Son zamanlarda Atina ve Rum yönetiminin Doğu Akdeniz’de gerçekleştirdiği provokasyonlar artışa geçti. Geçtiğimiz pazar günü GKRY, KKTC’nin ve Türkiye’nin kıta sahanlığını ihlal ederek araştırma başlattı. Rum kesimi kendi kıta sahanlığında araştırma gemisinin faaliyete geçeceğini duyurmuştu. Türkiye’nin kıta sahanlığını ihlal etmesi ve 6 Ekim’de gerçekleşecek 63. tur istişari görüşmeleri öncesinde tansiyonu yükseltme çabasıyla birlikte bu eylemi hiçbir tarafa fayda sağlamayacaktır.

Türkiye birçok cephede milli menfaatlerini koruma adına diplomasi ve saha alanında yoğun uğraşlar veriyor. Özellikle taviz veremeyeceği bölge Doğu Akdeniz’de yaşanan bu tarz eylemler gerginliği arttıracak, kalıcı istikrarı sağlanmasında Türkiye’yi daha da zorlayan , dış politikada zorlayıcı ve Türkiye’ye istediklerini yaptırmayı hedefleyen bir amaç olarak karşımıza çıkıyor.

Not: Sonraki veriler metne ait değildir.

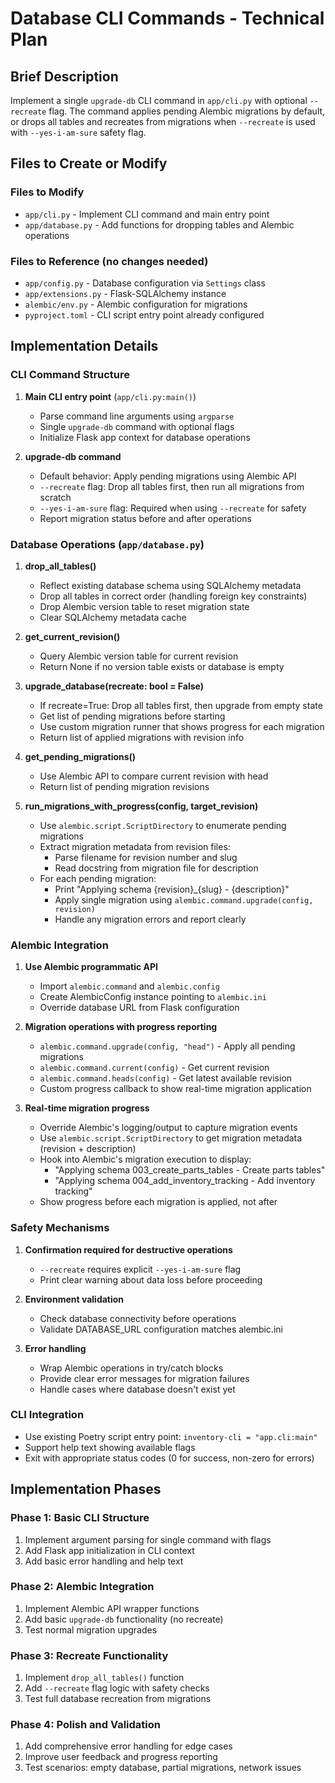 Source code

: # Database CLI Commands - Technical Plan

## Brief Description

Implement a single `upgrade-db` CLI command in `app/cli.py` with optional `--recreate` flag. The command applies pending Alembic migrations by default, or drops all tables and recreates from migrations when `--recreate` is used with `--yes-i-am-sure` safety flag.

## Files to Create or Modify

### Files to Modify
- `app/cli.py` - Implement CLI command and main entry point
- `app/database.py` - Add functions for dropping tables and Alembic operations

### Files to Reference (no changes needed)
- `app/config.py` - Database configuration via `Settings` class
- `app/extensions.py` - Flask-SQLAlchemy instance
- `alembic/env.py` - Alembic configuration for migrations
- `pyproject.toml` - CLI script entry point already configured

## Implementation Details

### CLI Command Structure
1. **Main CLI entry point** (`app/cli.py:main()`)
   - Parse command line arguments using `argparse`
   - Single `upgrade-db` command with optional flags
   - Initialize Flask app context for database operations

2. **upgrade-db command**
   - Default behavior: Apply pending migrations using Alembic API
   - `--recreate` flag: Drop all tables first, then run all migrations from scratch
   - `--yes-i-am-sure` flag: Required when using `--recreate` for safety
   - Report migration status before and after operations

### Database Operations (`app/database.py`)
1. **drop_all_tables()**
   - Reflect existing database schema using SQLAlchemy metadata
   - Drop all tables in correct order (handling foreign key constraints)
   - Drop Alembic version table to reset migration state
   - Clear SQLAlchemy metadata cache

2. **get_current_revision()**
   - Query Alembic version table for current revision
   - Return None if no version table exists or database is empty

3. **upgrade_database(recreate: bool = False)**
   - If recreate=True: Drop all tables first, then upgrade from empty state
   - Get list of pending migrations before starting
   - Use custom migration runner that shows progress for each migration
   - Return list of applied migrations with revision info

4. **get_pending_migrations()**
   - Use Alembic API to compare current revision with head
   - Return list of pending migration revisions

5. **run_migrations_with_progress(config, target_revision)**
   - Use `alembic.script.ScriptDirectory` to enumerate pending migrations
   - Extract migration metadata from revision files:
     - Parse filename for revision number and slug
     - Read docstring from migration file for description
   - For each pending migration:
     - Print "Applying schema {revision}_{slug} - {description}"
     - Apply single migration using `alembic.command.upgrade(config, revision)`
     - Handle any migration errors and report clearly

### Alembic Integration
1. **Use Alembic programmatic API**
   - Import `alembic.command` and `alembic.config`
   - Create AlembicConfig instance pointing to `alembic.ini`
   - Override database URL from Flask configuration

2. **Migration operations with progress reporting**
   - `alembic.command.upgrade(config, "head")` - Apply all pending migrations
   - `alembic.command.current(config)` - Get current revision
   - `alembic.command.heads(config)` - Get latest available revision
   - Custom progress callback to show real-time migration application

3. **Real-time migration progress**
   - Override Alembic's logging/output to capture migration events
   - Use `alembic.script.ScriptDirectory` to get migration metadata (revision + description)
   - Hook into Alembic's migration execution to display:
     - "Applying schema 003_create_parts_tables - Create parts tables"
     - "Applying schema 004_add_inventory_tracking - Add inventory tracking"
   - Show progress before each migration is applied, not after

### Safety Mechanisms
1. **Confirmation required for destructive operations**
   - `--recreate` requires explicit `--yes-i-am-sure` flag
   - Print clear warning about data loss before proceeding

2. **Environment validation**
   - Check database connectivity before operations
   - Validate DATABASE_URL configuration matches alembic.ini

3. **Error handling**
   - Wrap Alembic operations in try/catch blocks
   - Provide clear error messages for migration failures
   - Handle cases where database doesn't exist yet

### CLI Integration
- Use existing Poetry script entry point: `inventory-cli = "app.cli:main"`
- Support help text showing available flags
- Exit with appropriate status codes (0 for success, non-zero for errors)

## Implementation Phases

### Phase 1: Basic CLI Structure
1. Implement argument parsing for single command with flags
2. Add Flask app initialization in CLI context
3. Add basic error handling and help text

### Phase 2: Alembic Integration
1. Implement Alembic API wrapper functions
2. Add basic `upgrade-db` functionality (no recreate)
3. Test normal migration upgrades

### Phase 3: Recreate Functionality
1. Implement `drop_all_tables()` function
2. Add `--recreate` flag logic with safety checks
3. Test full database recreation from migrations

### Phase 4: Polish and Validation
1. Add comprehensive error handling for edge cases
2. Improve user feedback and progress reporting
3. Test scenarios: empty database, partial migrations, network issues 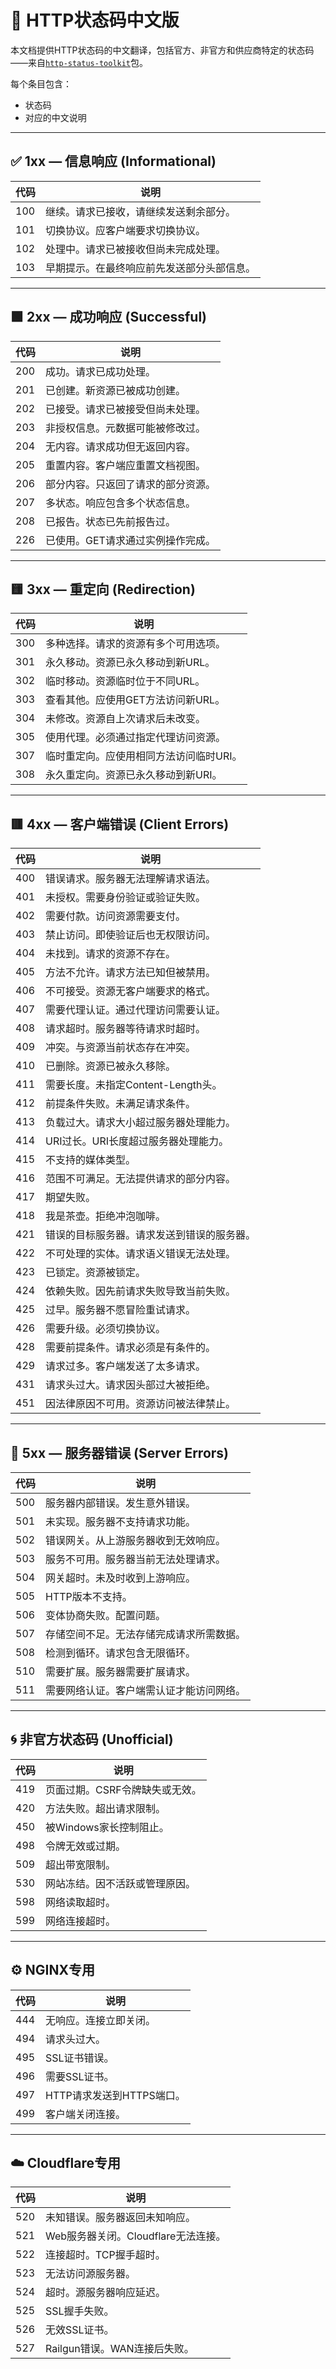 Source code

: # 📘 HTTP状态码中文版

本文档提供HTTP状态码的中文翻译，包括官方、非官方和供应商特定的状态码——来自[`http-status-toolkit`](https://www.npmjs.com/package/http-status-toolkit)包。

每个条目包含：

- 状态码
- 对应的中文说明

---

## ✅ 1xx — 信息响应 (Informational)

| 代码 | 说明 |
|------|------|
| 100 | 继续。请求已接收，请继续发送剩余部分。 |
| 101 | 切换协议。应客户端要求切换协议。 |
| 102 | 处理中。请求已被接收但尚未完成处理。 |
| 103 | 早期提示。在最终响应前先发送部分头部信息。 |

---

## 🟩 2xx — 成功响应 (Successful)

| 代码 | 说明 |
|------|------|
| 200 | 成功。请求已成功处理。 |
| 201 | 已创建。新资源已被成功创建。 |
| 202 | 已接受。请求已被接受但尚未处理。 |
| 203 | 非授权信息。元数据可能被修改过。 |
| 204 | 无内容。请求成功但无返回内容。 |
| 205 | 重置内容。客户端应重置文档视图。 |
| 206 | 部分内容。只返回了请求的部分资源。 |
| 207 | 多状态。响应包含多个状态信息。 |
| 208 | 已报告。状态已先前报告过。 |
| 226 | 已使用。GET请求通过实例操作完成。 |

---

## 🟨 3xx — 重定向 (Redirection)

| 代码 | 说明 |
|------|------|
| 300 | 多种选择。请求的资源有多个可用选项。 |
| 301 | 永久移动。资源已永久移动到新URL。 |
| 302 | 临时移动。资源临时位于不同URL。 |
| 303 | 查看其他。应使用GET方法访问新URL。 |
| 304 | 未修改。资源自上次请求后未改变。 |
| 305 | 使用代理。必须通过指定代理访问资源。 |
| 307 | 临时重定向。应使用相同方法访问临时URI。 |
| 308 | 永久重定向。资源已永久移动到新URI。 |

---

## 🟥 4xx — 客户端错误 (Client Errors)

| 代码 | 说明 |
|------|------|
| 400 | 错误请求。服务器无法理解请求语法。 |
| 401 | 未授权。需要身份验证或验证失败。 |
| 402 | 需要付款。访问资源需要支付。 |
| 403 | 禁止访问。即使验证后也无权限访问。 |
| 404 | 未找到。请求的资源不存在。 |
| 405 | 方法不允许。请求方法已知但被禁用。 |
| 406 | 不可接受。资源无客户端要求的格式。 |
| 407 | 需要代理认证。通过代理访问需要认证。 |
| 408 | 请求超时。服务器等待请求时超时。 |
| 409 | 冲突。与资源当前状态存在冲突。 |
| 410 | 已删除。资源已被永久移除。 |
| 411 | 需要长度。未指定Content-Length头。 |
| 412 | 前提条件失败。未满足请求条件。 |
| 413 | 负载过大。请求大小超过服务器处理能力。 |
| 414 | URI过长。URI长度超过服务器处理能力。 |
| 415 | 不支持的媒体类型。 |
| 416 | 范围不可满足。无法提供请求的部分内容。 |
| 417 | 期望失败。 |
| 418 | 我是茶壶。拒绝冲泡咖啡。 |
| 421 | 错误的目标服务器。请求发送到错误的服务器。 |
| 422 | 不可处理的实体。请求语义错误无法处理。 |
| 423 | 已锁定。资源被锁定。 |
| 424 | 依赖失败。因先前请求失败导致当前失败。 |
| 425 | 过早。服务器不愿冒险重试请求。 |
| 426 | 需要升级。必须切换协议。 |
| 428 | 需要前提条件。请求必须是有条件的。 |
| 429 | 请求过多。客户端发送了太多请求。 |
| 431 | 请求头过大。请求因头部过大被拒绝。 |
| 451 | 因法律原因不可用。资源访问被法律禁止。 |

---

## 🛑 5xx — 服务器错误 (Server Errors)

| 代码 | 说明 |
|------|------|
| 500 | 服务器内部错误。发生意外错误。 |
| 501 | 未实现。服务器不支持请求功能。 |
| 502 | 错误网关。从上游服务器收到无效响应。 |
| 503 | 服务不可用。服务器当前无法处理请求。 |
| 504 | 网关超时。未及时收到上游响应。 |
| 505 | HTTP版本不支持。 |
| 506 | 变体协商失败。配置问题。 |
| 507 | 存储空间不足。无法存储完成请求所需数据。 |
| 508 | 检测到循环。请求包含无限循环。 |
| 510 | 需要扩展。服务器需要扩展请求。 |
| 511 | 需要网络认证。客户端需认证才能访问网络。 |

---

## 🌀 非官方状态码 (Unofficial)

| 代码 | 说明 |
|------|------|
| 419 | 页面过期。CSRF令牌缺失或无效。 |
| 420 | 方法失败。超出请求限制。 |
| 450 | 被Windows家长控制阻止。 |
| 498 | 令牌无效或过期。 |
| 509 | 超出带宽限制。 |
| 530 | 网站冻结。因不活跃或管理原因。 |
| 598 | 网络读取超时。 |
| 599 | 网络连接超时。 |

---

## ⚙️ NGINX专用

| 代码 | 说明 |
|------|------|
| 444 | 无响应。连接立即关闭。 |
| 494 | 请求头过大。 |
| 495 | SSL证书错误。 |
| 496 | 需要SSL证书。 |
| 497 | HTTP请求发送到HTTPS端口。 |
| 499 | 客户端关闭连接。 |

---

## ☁️ Cloudflare专用

| 代码 | 说明 |
|------|------|
| 520 | 未知错误。服务器返回未知响应。 |
| 521 | Web服务器关闭。Cloudflare无法连接。 |
| 522 | 连接超时。TCP握手超时。 |
| 523 | 无法访问源服务器。 |
| 524 | 超时。源服务器响应延迟。 |
| 525 | SSL握手失败。 |
| 526 | 无效SSL证书。 |
| 527 | Railgun错误。WAN连接后失败。 |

Dış İşleri Bakanlığı provokatif eylemler üzerine “Tüm bu tek yanlı eylemleri Doğu Akdeniz’de gerginliği arttıracak, barış ve istikrarı tehdit edecektir” açıklamasını yaptı. Ayrıca üçüncü ülkelere de bu eylemlere alet olmamaları mesajı verildi. Kıta sahanlığımıza yapılan tacizlere ses çıkarmamayı ve Kıbrıs Türklerinin haklarını savunmaktan vazgeçeceğimizi ümit eden Yunanistan ve Rum kesimi provokasyonları ile neyi hedeflerini bilmeli ve kime, nasıl bir fayda sağladıkları konusunda kendi politikaları çerçevesinde tekrar düşünmeleri gerekiyor.

Türkiye’nin ev sahipliğini yapacağı istişari görüşmelerinin 63. Turu öncesinde provokatif eylemler masadaki çözümü uzaklaştırmak amacı ile yapılmaktadır. Ege ve Akdeniz’deki sorunların çözülmesine yönelik; Türkiye ile Yunanistan arasında gerçekleşecek görüşmeler Türkiye’nin diplomasi tecrübesini yeniden hatırlatacak ve Türkiye için revizyonist devlet yorumlarını yaparken tekrar düşünülmesine yardımcı olacaktır. Diplomaside çareler tükenmediği sürece bu sınırdan çıkmayan ülkemiz yeri geldiğinde askeri varlığını da göstermeye hazır olduğunu Atina Yönetimi ve desteklerine muhtaç olduğu devletler çok iyi bilmelidir.

Çözüm odaklı görüşme öncesi gerçekleşen eylemlerin talimat ile gerçekleştiği açıktır. Yunanistan ‘ın maşa pozisyonundan bir an önce ayrılıp, kendi halkından birçok kesimin de istediği gibi Türkiye ile ortak çözüm yolunda ilerlemesi faydalı olacaktır. Yoksa topraklarını savaş ile kazanmamış bir devletin sahada başarılı olamayacağı gerçeğini; masada da , diplomasi yolu ile de sağlayamayacağını en açık şekilde görmeye devam edeceğiz.

Yunanistan’ın yansımayan en önemli problemlerinden biri de gerek tarihten gelen bir bağdan gerekse güncel dış politikayı çok iyi takip etmelerinden dolayı Yunan halkında oluşan Türkiye yönelik olumlu bakış açıları… İşte bu durum çoğu zaman Yunanistan’ı Türkiye’ye karşı uyguladıkları politikalarda zora sokuyor. ABD ve AB’den aldığı özel destek ile Türkiye dış politikasını oluşturmaya çalışırken; provakatif eylemlerle gündeme gelmeyi hedefliyor.

Türkiye’nin Ege denizinin silahsızlandırma çağrısı, kapalı Maraş bölgesinin kısmen yeniden açılma adımı ve ada çevresindeki askeri tatbikat planı gibi davranışlarını kendilerince “kabul edilemez” olarak gören Yunan Dış İşleri Bakanı Dendias, Türkiye’ye karşı kozunu ‘ AB yaptırımları’ ile oynuyor.

Sonuç olarak; 63. Turu düzenlenecek istişari görüşmeleri, çözüme muhtaç konular tekrar masaya yatırılarak iki devlet içinde ilerleme kaydetmesi amacıyla gerçekleştirilecektir. Umarım ki , daha önce Türkiye’nin ev sahipliği yaptığı görüşme sonrası düzenlenen ortak basın toplantısında olduğu gibi Yunan Dış İşleri Bakan’ı Dendias, AB yaptırım tehdidini vurgulayarak ve diplomatik teamüllere aykırı konuşma yaparak kendisine tekrar hadsiz bir görüntü vermeyi düşünmüyordur.